26946 51.041670 44.648453
26948 41.748385 38.688569
26949 50.465256 49.859098
26950 50.465256 50.770080
26951 50.465256 21.524687

5884 rows × 2 columns

Finally, we calculate the metrics and print them.

Note that if voyage number is not available in the dataset, the voyage number can be set to the same value everywhere, in that case it will be the same as the BPE.

calculate_metrics(df)
Mean Absolute Percentage Error [%]    6.681542
Daily Percentage Error [%]            2.296083
Voyage Error [%]                      0.945030
Bias Percentage Error [%]            -0.401064
dtype: float64

We can see that our Ship Kernel has a MAPE of 6.91%, a DPE of 2.43%, a Voyage Error of 1.00% and a BPE of -0.37%.

As expected, as the MAPE is calculated on the shortest time scale (every 15minutes) it has the highest error. The BPE is calculated on the longest time scale (the entire evaluation period) and thus has the lowest error because the errors cancel each other out. It shows that on average, the model has a tendency to underestimate by 0.37%. The DPE and VE are calculated on intermediate time scales and fall somewhere in between.
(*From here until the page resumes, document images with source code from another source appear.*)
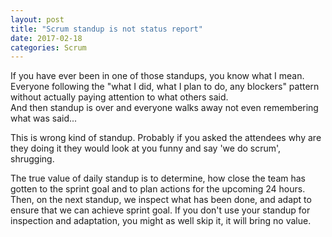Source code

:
 ```yaml
---
layout: post
title: "Scrum standup is not status report"
date: 2017-02-18
categories: Scrum
---
```


If you have ever been in one of those standups, you know what I mean. 
Everyone following the "what I did, what I plan to do, any blockers" pattern without actually paying attention to what others said. <br/>
And then standup is over and everyone walks away not even remembering what was said...



This is wrong kind of standup.
Probably if you asked the attendees why are they doing it they would look at you funny and say 'we do scrum', shrugging.


The true value of daily standup is to determine, how close the team has gotten to the sprint goal and to plan actions for the upcoming 24 hours. Then, on the next standup, we inspect what has been done, and adapt to ensure that we can achieve sprint goal.
If you don't use your standup for inspection and adaptation, you might as well skip it, it will bring no value.

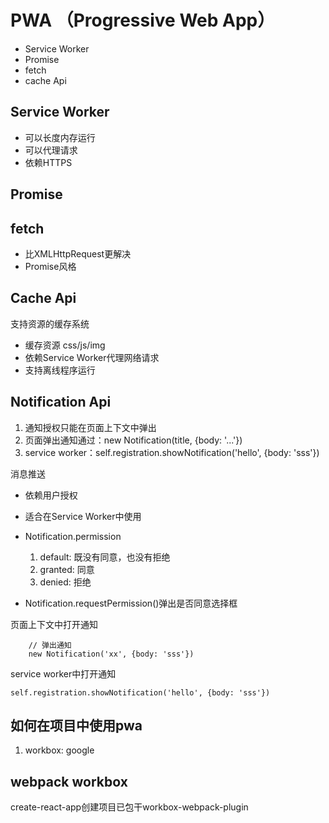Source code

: # PWA （Progressive Web App）

- Service Worker
- Promise
- fetch
- cache Api

## Service Worker
- 可以长度内存运行
- 可以代理请求
- 依赖HTTPS

## Promise
## fetch
- 比XMLHttpRequest更解决
- Promise风格

## Cache Api
支持资源的缓存系统
- 缓存资源 css/js/img
- 依赖Service Worker代理网络请求
- 支持离线程序运行

## Notification Api
1. 通知授权只能在页面上下文中弹出
2. 页面弹出通知通过：new Notification(title, {body: '...'})
3. service worker：self.registration.showNotification('hello', {body: 'sss'})


消息推送
- 依赖用户授权
- 适合在Service Worker中使用

- Notification.permission
  1. default: 既没有同意，也没有拒绝
  2. granted: 同意
  3. denied: 拒绝
- Notification.requestPermission()弹出是否同意选择框

页面上下文中打开通知
```
    // 弹出通知
    new Notification('xx', {body: 'sss'})
```

service worker中打开通知
```
self.registration.showNotification('hello', {body: 'sss'})
```

## 如何在项目中使用pwa
1. workbox: google

## webpack workbox
create-react-app创建项目已包干workbox-webpack-plugin
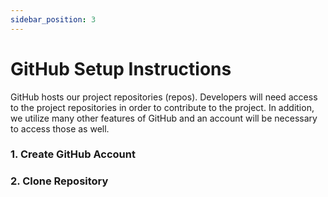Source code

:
 ```yaml
---
sidebar_position: 3
---
```


# GitHub Setup Instructions
GitHub hosts our project repositories (repos). Developers will need access to the project repositories in order to contribute to the project. In addition, we utilize many other features of GitHub and an account will be necessary to access those as well.

### 1. Create GitHub Account

### 2. Clone Repository 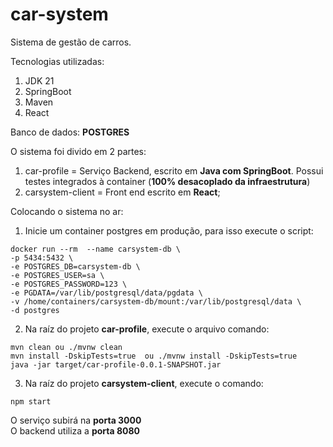 # car-system
Sistema de gestão de carros.   

Tecnologias utilizadas:
1. JDK 21
2. SpringBoot
3. Maven
4. React

Banco de dados: **POSTGRES**

O sistema foi divido em 2 partes:   
1. car-profile = Serviço Backend, escrito em **Java com SpringBoot**. Possui testes integrados à container (**100% desacoplado da infraestrutura**)
2. carsystem-client = Front end escrito em **React**;

Colocando o sistema no ar:   
1. Inicie um container postgres em produção, para isso execute o script:
```
docker run --rm  --name carsystem-db \
-p 5434:5432 \
-e POSTGRES_DB=carsystem-db \
-e POSTGRES_USER=sa \
-e POSTGRES_PASSWORD=123 \
-e PGDATA=/var/lib/postgresql/data/pgdata \
-v /home/containers/carsystem-db/mount:/var/lib/postgresql/data \
-d postgres
```
2. Na raíz do projeto **car-profile**, execute o arquivo comando:   
```
mvn clean ou ./mvnw clean
mvn install -DskipTests=true  ou ./mvnw install -DskipTests=true 
java -jar target/car-profile-0.0.1-SNAPSHOT.jar
```
3. Na raíz do projeto **carsystem-client**, execute o comando:
```
npm start
```

O serviço subirá na **porta 3000**   
O backend utiliza a **porta 8080**



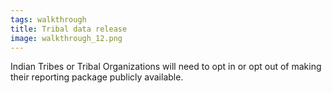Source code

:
 ```yaml
---
tags: walkthrough
title: Tribal data release
image: walkthrough_12.png
---
```


Indian Tribes or Tribal Organizations will need to opt in or opt out of making their reporting package publicly available.




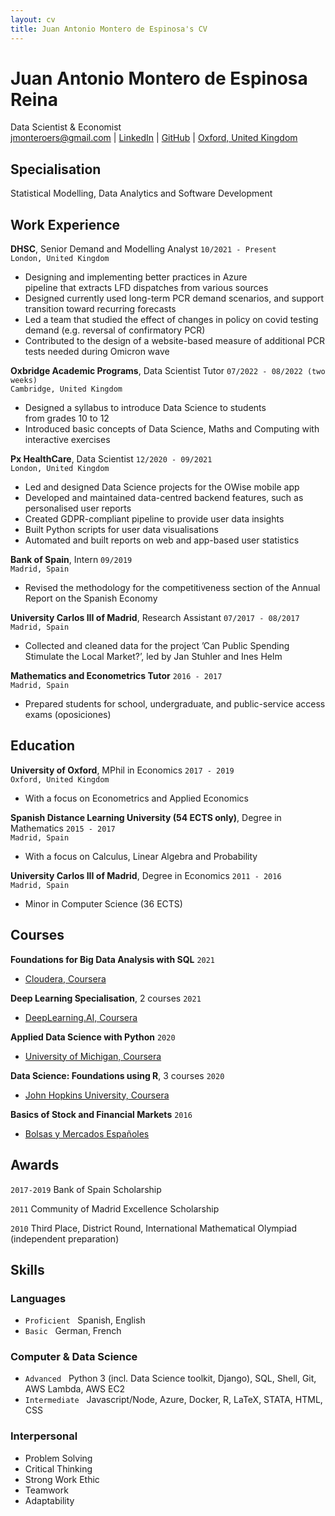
 ```yaml
---
layout: cv
title: Juan Antonio Montero de Espinosa's CV
---
```

<!--Separate forename and surname-->

<h1> Juan Antonio <strong>Montero de Espinosa Reina</strong></h1>
Data Scientist & Economist

<div id="webaddress">
  <a href="mailto: jmonteroers@gmail.com">jmonteroers@gmail.com</a>
  |
  <a href="https://www.linkedin.com/in/juan-antonio-montero-de-espinosa-reina-68803391/">LinkedIn</a>
  |
  <a href="https://github.com/jmonteroers">GitHub</a>
  |
  <a href="https://goo.gl/maps/UYUREBHxjMvo5Z5w8">Oxford, United Kingdom</a>
</div>


## Specialisation

Statistical Modelling, Data Analytics and Software Development


## Work Experience

__DHSC__, Senior Demand and Modelling Analyst
`10/2021 - Present`
<br>
`London, United Kingdom`

<ul class="with_disc">
  <li>Designing and implementing better practices in Azure <br> pipeline that extracts  LFD dispatches from various sources</li>
  <li>Designed currently used long-term PCR demand scenarios, and support transition toward recurring forecasts</li>
  <li>Led a team that studied the effect of changes in policy on covid testing demand (e.g. reversal of confirmatory PCR)</li>
  <li>Contributed to the design of a website-based measure of additional PCR tests needed during Omicron wave</li>
</ul>

__Oxbridge Academic Programs__, Data Scientist Tutor
`07/2022 - 08/2022 (two weeks)`
<br>
`Cambridge, United Kingdom`

<ul class="with_disc">
  <li>Designed a syllabus to introduce Data Science to students <br> from grades 10 to 12</li>
  <li>Introduced basic concepts of Data Science, Maths and Computing with interactive exercises</li>
</ul>


__Px HealthCare__, Data Scientist
`12/2020 - 09/2021`
<br>
`London, United Kingdom`

<ul class="with_disc">
  <li>Led and designed Data Science projects for the OWise mobile app</li>
  <li>Developed and maintained data-centred backend features, such as personalised user reports</li>
  <li>Created GDPR-compliant pipeline to provide user data insights</li>
  <li>Built Python scripts for user data visualisations</li>
  <li>Automated and built reports on web and app-based user statistics</li>
</ul>


__Bank of Spain__, Intern
`09/2019`
<br>
`Madrid, Spain`

- Revised the methodology for the competitiveness section of the Annual Report on the Spanish Economy


__University Carlos III of Madrid__, Research Assistant
`07/2017 - 08/2017`
<br>
`Madrid, Spain`

- Collected and cleaned data for the project ’Can Public Spending Stimulate the Local Market?’, led by Jan Stuhler and Ines Helm


__Mathematics and Econometrics Tutor__
`2016 - 2017`
<br>
`Madrid, Spain`

- Prepared students for school, undergraduate, and public-service access exams (oposiciones)


## Education

__University of Oxford__, MPhil in Economics
`2017 - 2019`
<br>
`Oxford, United Kingdom`

- With a focus on Econometrics and Applied Economics


__Spanish Distance Learning University (54 ECTS only)__, Degree in Mathematics
`2015 - 2017`
<br>
`Madrid, Spain`

- With a focus on Calculus, Linear Algebra and Probability


__University Carlos III of Madrid__, Degree in Economics
`2011 - 2016`
<br>
`Madrid, Spain`

- Minor in Computer Science (36 ECTS)


## Courses

__Foundations for Big Data Analysis with SQL__
`2021`
- [Cloudera, Coursera](https://coursera.org/share/28c069eb9afc6452d85847ccc2531bc0)

__Deep Learning Specialisation__, 2 courses
`2021`
- [DeepLearning.AI, Coursera](https://www.coursera.org/specializations/deep-learning)

__Applied Data Science with Python__
`2020`
- [University of Michigan, Coursera](https://coursera.org/share/f2853ac0282ec36f1aa11e0384191eb4)

__Data Science: Foundations using R__, 3 courses
`2020`
- [John Hopkins University, Coursera](https://www.coursera.org/specializations/data-science-foundations-r)

__Basics of Stock and Financial Markets__
`2016`
- [Bolsas y Mercados Españoles](https://www.bolsasymercados.es/ing/About-BME/What-is-BME)


## Awards

`2017-2019`
Bank of Spain Scholarship

`2011`
Community of Madrid Excellence Scholarship

`2010`
Third Place, District Round, International Mathematical Olympiad (independent preparation)

## Skills

### Languages

- `Proficient` &nbsp; Spanish, English
- `Basic` &nbsp; German, French


### Computer & Data Science

- `Advanced` &nbsp; Python 3 (incl. Data Science toolkit, Django), SQL, Shell, Git, AWS Lambda, AWS EC2
- `Intermediate` &nbsp;  Javascript/Node, Azure, Docker, R, LaTeX, STATA, HTML, CSS


### Interpersonal
- Problem Solving
- Critical Thinking
- Strong Work Ethic
- Teamwork
- Adaptability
The voyage error is an interesting metric to look at more closely. We can examen the errors per voyage seperately so determine whether the model is more accurate on certain voyages than others, indicating that the model is perhaps less performant in specific conditions.

# group the dataframe by voyage and apply the metrics calculation function to each group
df.groupby("voyage").apply(calculate_metrics)
Mean Absolute Percentage Error [%] Daily Percentage Error [%] Voyage Error [%] Bias Percentage Error [%]
voyage
7 6.702404 2.172954 1.595164 -1.595164
8 6.753125 2.209183 0.843010 -0.843010
9 6.627150 2.740728 0.396915 0.396915

The voyage error and bias percentage error are the same in this case as the voyage error is simply the mean of the absolute values of the BPE calculated per voyage, but in this case there is only a single voyage. We can see quite some differences between the voyages, demonstrating that the model is not infallible.

All that remains now to execute an objective benchmarking study is to run this same methodology for other models and see how they stack up against each other.